Le cagibi. Ça me fait penser à KGB. Une sorte de placard. Juste sous l’escalier.
Le docteur lui dit que le cagibi ce n’est pas forcément une bonne idée. Qu’il existe peut-être d’autres moyens un peu moins coercitifs.
Ma mère fait semblant de comprendre.
Chez les Paradis y a pas de coercitif qui tienne. Moi et mon mari on est pour une éducation à la dure voyez.
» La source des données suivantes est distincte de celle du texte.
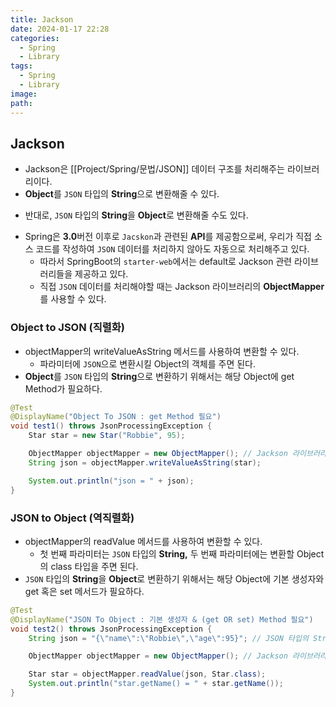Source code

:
 ```yaml
---
title: Jackson
date: 2024-01-17 22:28
categories:
  - Spring
  - Library
tags:
  - Spring
  - Library
image: 
path:
---
```


## Jackson
+ Jackson은 [[Project/Spring/문법/JSON]] 데이터 구조를 처리해주는 라이브러리이다.
+ **Object**를 `JSON` 타입의 **String**으로 변환해줄 수 있다.
- 반대로, `JSON` 타입의 **String**을 **Object**로 변환해줄 수도 있다.
+ Spring은 **3.0**버전 이후로 `Jacskon`과 관련된 **API**를 제공함으로써, 우리가 직접 소스 코드를 작성하여 `JSON` 데이터를 처리하지 않아도 자동으로 처리해주고 있다.
    - 따라서 SpringBoot의 `starter-web`에서는 default로 Jackson 관련 라이브러리들을 제공하고 있다.
    - 직접 `JSON` 데이터를 처리해야할 때는 Jackson 라이브러리의 **ObjectMapper**를 사용할 수 있다.

### Object to JSON (직렬화)
- objectMapper의 writeValueAsString 메서드를 사용하여 변환할 수 있다.
    - 파라미터에 `JSON`으로 변환시킬 Object의 객체를 주면 된다.
- **Object**를 `JSON` 타입의 **String**으로 변환하기 위해서는 해당 Object에 get Method가 필요하다.

```java
@Test
@DisplayName("Object To JSON : get Method 필요")
void test1() throws JsonProcessingException {
    Star star = new Star("Robbie", 95);

    ObjectMapper objectMapper = new ObjectMapper(); // Jackson 라이브러리의 ObjectMapper
    String json = objectMapper.writeValueAsString(star);

    System.out.println("json = " + json);
}
```

### JSON to Object (역직렬화)
- objectMapper의 readValue 메서드를 사용하여 변환할 수 있다.
    - 첫 번째 파라미터는 `JSON` 타입의 **String,** 두 번째 파라미터에는 변환할 Object의 class 타입을 주면 된다.
- `JSON` 타입의 **String**을 **Object**로 변환하기 위해서는 해당 Object에 기본 생성자와 get 혹은 set 메서드가 필요하다.

```java
@Test
@DisplayName("JSON To Object : 기본 생성자 & (get OR set) Method 필요")
void test2() throws JsonProcessingException {
    String json = "{\"name\":\"Robbie\",\"age\":95}"; // JSON 타입의 String

    ObjectMapper objectMapper = new ObjectMapper(); // Jackson 라이브러리의 ObjectMapper

    Star star = objectMapper.readValue(json, Star.class);
    System.out.println("star.getName() = " + star.getName());
}
```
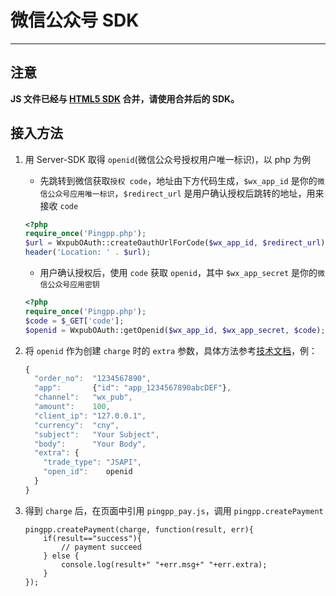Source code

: # 微信公众号 SDK
---------------
## 注意
**JS 文件已经与 [HTML5 SDK](https://github.com/PingPlusPlus/pingpp-html5) 合并，请使用合并后的 SDK。**
## 接入方法
1. 用 Server-SDK 取得 `openid`(微信公众号授权用户唯一标识)，以 php 为例
    - 先跳转到微信获取`授权 code`，地址由下方代码生成，`$wx_app_id` 是你的`微信公众号应用唯一标识`，`$redirect_url` 是用户确认授权后跳转的地址，用来接收 `code`
    ```php
    <?php
    require_once('Pingpp.php');
    $url = WxpubOAuth::createOauthUrlForCode($wx_app_id, $redirect_url);
    header('Location: ' . $url);
    ```
    - 用户确认授权后，使用 `code` 获取 `openid`，其中 `$wx_app_secret` 是你的`微信公众号应用密钥`
    ```php
    <?php
    require_once('Pingpp.php');
    $code = $_GET['code'];
    $openid = WxpubOAuth::getOpenid($wx_app_id, $wx_app_secret, $code);
    ```
2. 将 `openid` 作为创建 `charge` 时的 `extra` 参数，具体方法参考[技术文档](https://pingxx.com/document/api/#api-c-new)，例：

    ```js
    {
      "order_no":  "1234567890",
      "app":       {"id": "app_1234567890abcDEF"},
      "channel":   "wx_pub",
      "amount":    100,
      "client_ip": "127.0.0.1",
      "currency":  "cny",
      "subject":   "Your Subject",
      "body":      "Your Body",
      "extra": {
        "trade_type": "JSAPI",
        "open_id":    openid
      }
    }
    ```
3. 得到 `charge` 后，在页面中引用 `pingpp_pay.js`，调用 `pingpp.createPayment`

    ```jsw
    pingpp.createPayment(charge, function(result, err){
        if(result=="success"){
            // payment succeed
        } else {
            console.log(result+" "+err.msg+" "+err.extra);
        }
    });
    ```
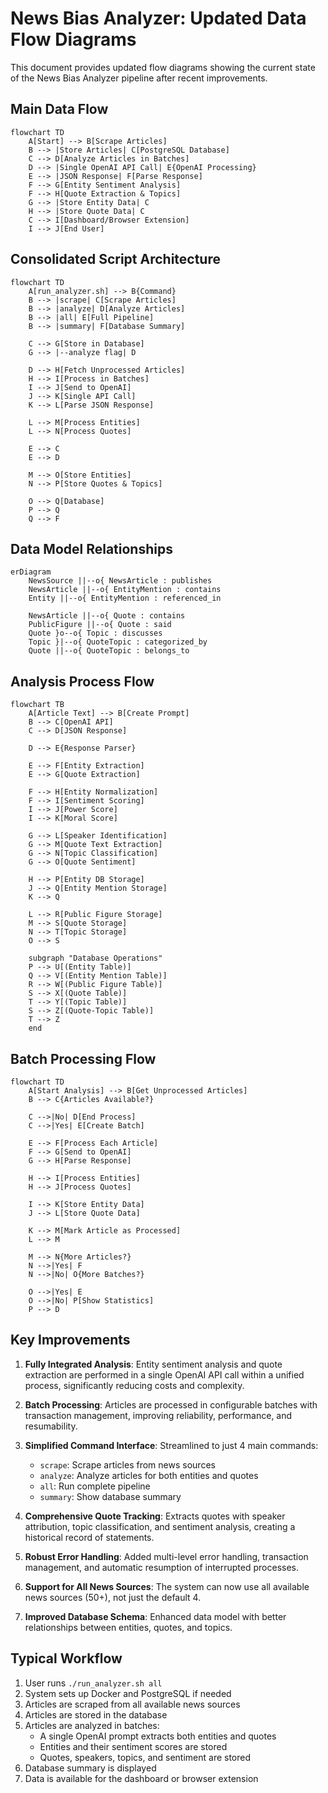 # News Bias Analyzer: Updated Data Flow Diagrams

This document provides updated flow diagrams showing the current state of the News Bias Analyzer pipeline after recent improvements.

## Main Data Flow

```mermaid
flowchart TD
    A[Start] --> B[Scrape Articles]
    B --> |Store Articles| C[PostgreSQL Database]
    C --> D[Analyze Articles in Batches]
    D --> |Single OpenAI API Call| E{OpenAI Processing}
    E --> |JSON Response| F[Parse Response]
    F --> G[Entity Sentiment Analysis]
    F --> H[Quote Extraction & Topics]
    G --> |Store Entity Data| C
    H --> |Store Quote Data| C
    C --> I[Dashboard/Browser Extension]
    I --> J[End User]
```

## Consolidated Script Architecture

```mermaid
flowchart TD
    A[run_analyzer.sh] --> B{Command}
    B --> |scrape| C[Scrape Articles]
    B --> |analyze| D[Analyze Articles]
    B --> |all| E[Full Pipeline]
    B --> |summary| F[Database Summary]
    
    C --> G[Store in Database]
    G --> |--analyze flag| D
    
    D --> H[Fetch Unprocessed Articles]
    H --> I[Process in Batches]
    I --> J[Send to OpenAI]
    J --> K[Single API Call]
    K --> L[Parse JSON Response]
    
    L --> M[Process Entities]
    L --> N[Process Quotes]
    
    E --> C
    E --> D
    
    M --> O[Store Entities]
    N --> P[Store Quotes & Topics]
    
    O --> Q[Database]
    P --> Q
    Q --> F
```

## Data Model Relationships

```mermaid
erDiagram
    NewsSource ||--o{ NewsArticle : publishes
    NewsArticle ||--o{ EntityMention : contains
    Entity ||--o{ EntityMention : referenced_in
    
    NewsArticle ||--o{ Quote : contains
    PublicFigure ||--o{ Quote : said
    Quote }o--o{ Topic : discusses
    Topic }|--o{ QuoteTopic : categorized_by
    Quote ||--o{ QuoteTopic : belongs_to
```

## Analysis Process Flow

```mermaid
flowchart TB
    A[Article Text] --> B[Create Prompt]
    B --> C[OpenAI API]
    C --> D[JSON Response]
    
    D --> E{Response Parser}
    
    E --> F[Entity Extraction]
    E --> G[Quote Extraction]
    
    F --> H[Entity Normalization]
    F --> I[Sentiment Scoring]
    I --> J[Power Score]
    I --> K[Moral Score]
    
    G --> L[Speaker Identification]
    G --> M[Quote Text Extraction]
    G --> N[Topic Classification]
    G --> O[Quote Sentiment]
    
    H --> P[Entity DB Storage]
    J --> Q[Entity Mention Storage]
    K --> Q
    
    L --> R[Public Figure Storage]
    M --> S[Quote Storage]
    N --> T[Topic Storage]
    O --> S
    
    subgraph "Database Operations"
    P --> U[(Entity Table)]
    Q --> V[(Entity Mention Table)]
    R --> W[(Public Figure Table)]
    S --> X[(Quote Table)]
    T --> Y[(Topic Table)]
    S --> Z[(Quote-Topic Table)]
    T --> Z
    end
```

## Batch Processing Flow

```mermaid
flowchart TD
    A[Start Analysis] --> B[Get Unprocessed Articles]
    B --> C{Articles Available?}
    
    C -->|No| D[End Process]
    C -->|Yes| E[Create Batch]
    
    E --> F[Process Each Article]
    F --> G[Send to OpenAI]
    G --> H[Parse Response]
    
    H --> I[Process Entities]
    H --> J[Process Quotes]
    
    I --> K[Store Entity Data]
    J --> L[Store Quote Data]
    
    K --> M[Mark Article as Processed]
    L --> M
    
    M --> N{More Articles?}
    N -->|Yes| F
    N -->|No| O{More Batches?}
    
    O -->|Yes| E
    O -->|No| P[Show Statistics]
    P --> D
```

## Key Improvements

1. **Fully Integrated Analysis**: Entity sentiment analysis and quote extraction are performed in a single OpenAI API call within a unified process, significantly reducing costs and complexity.

2. **Batch Processing**: Articles are processed in configurable batches with transaction management, improving reliability, performance, and resumability.

3. **Simplified Command Interface**: Streamlined to just 4 main commands:
   - `scrape`: Scrape articles from news sources
   - `analyze`: Analyze articles for both entities and quotes
   - `all`: Run complete pipeline 
   - `summary`: Show database summary

4. **Comprehensive Quote Tracking**: Extracts quotes with speaker attribution, topic classification, and sentiment analysis, creating a historical record of statements.

5. **Robust Error Handling**: Added multi-level error handling, transaction management, and automatic resumption of interrupted processes.

6. **Support for All News Sources**: The system can now use all available news sources (50+), not just the default 4.

7. **Improved Database Schema**: Enhanced data model with better relationships between entities, quotes, and topics.

## Typical Workflow

1. User runs `./run_analyzer.sh all`
2. System sets up Docker and PostgreSQL if needed
3. Articles are scraped from all available news sources
4. Articles are stored in the database
5. Articles are analyzed in batches:
   - A single OpenAI prompt extracts both entities and quotes
   - Entities and their sentiment scores are stored
   - Quotes, speakers, topics, and sentiment are stored
6. Database summary is displayed
7. Data is available for the dashboard or browser extension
Paradis. Désirée Paradis. Je sais c’est gratiné. Désirée. Tout ce que je ne suis pas. Ma mère voulait Dorothée. À cause du club. Elle aurait aimé lui ressembler à Dorothée. C’est plutôt raté. Au moins ça rattrapera elle disait. Mais à l’état civil ils se sont emberlificotés les pinceaux.
Des fois à l’école on m’appelle Vanessa. À cause de la chanteuse.
On pourrait croire que ma vie avait commencé sous de bonnes étoiles.
Mais moi je ne veux pas qu’on me compare. Je suis moi. Et ceux qui ne le comprennent pas bien, je les tétanise du regard. Après ça file doux.
D’autres fois, il y en a qui disent chez Paradis, c’est l’enfer. Là je fais la sourde oreille.
Dans le cagibi je me suis organisée. À tâtons. Parce qu’à part un filet de lumière sous la porte, on n’y voit que couic. Avec une cagette, j’ai fait une table. Une serpillière, une nappe. La paillasse, un canapé. Avant d’être le cagibi, ce réduit était un débarras. Il suffit que je tâtonne et je trouve des trésors. J’attrape des yeux de chat. Et mes doigts deviennent experts en exploration. Comme s’ils étaient équipés de petites têtes chercheuses.
Il n’y a que mon nez qui a du mal à s’habituer.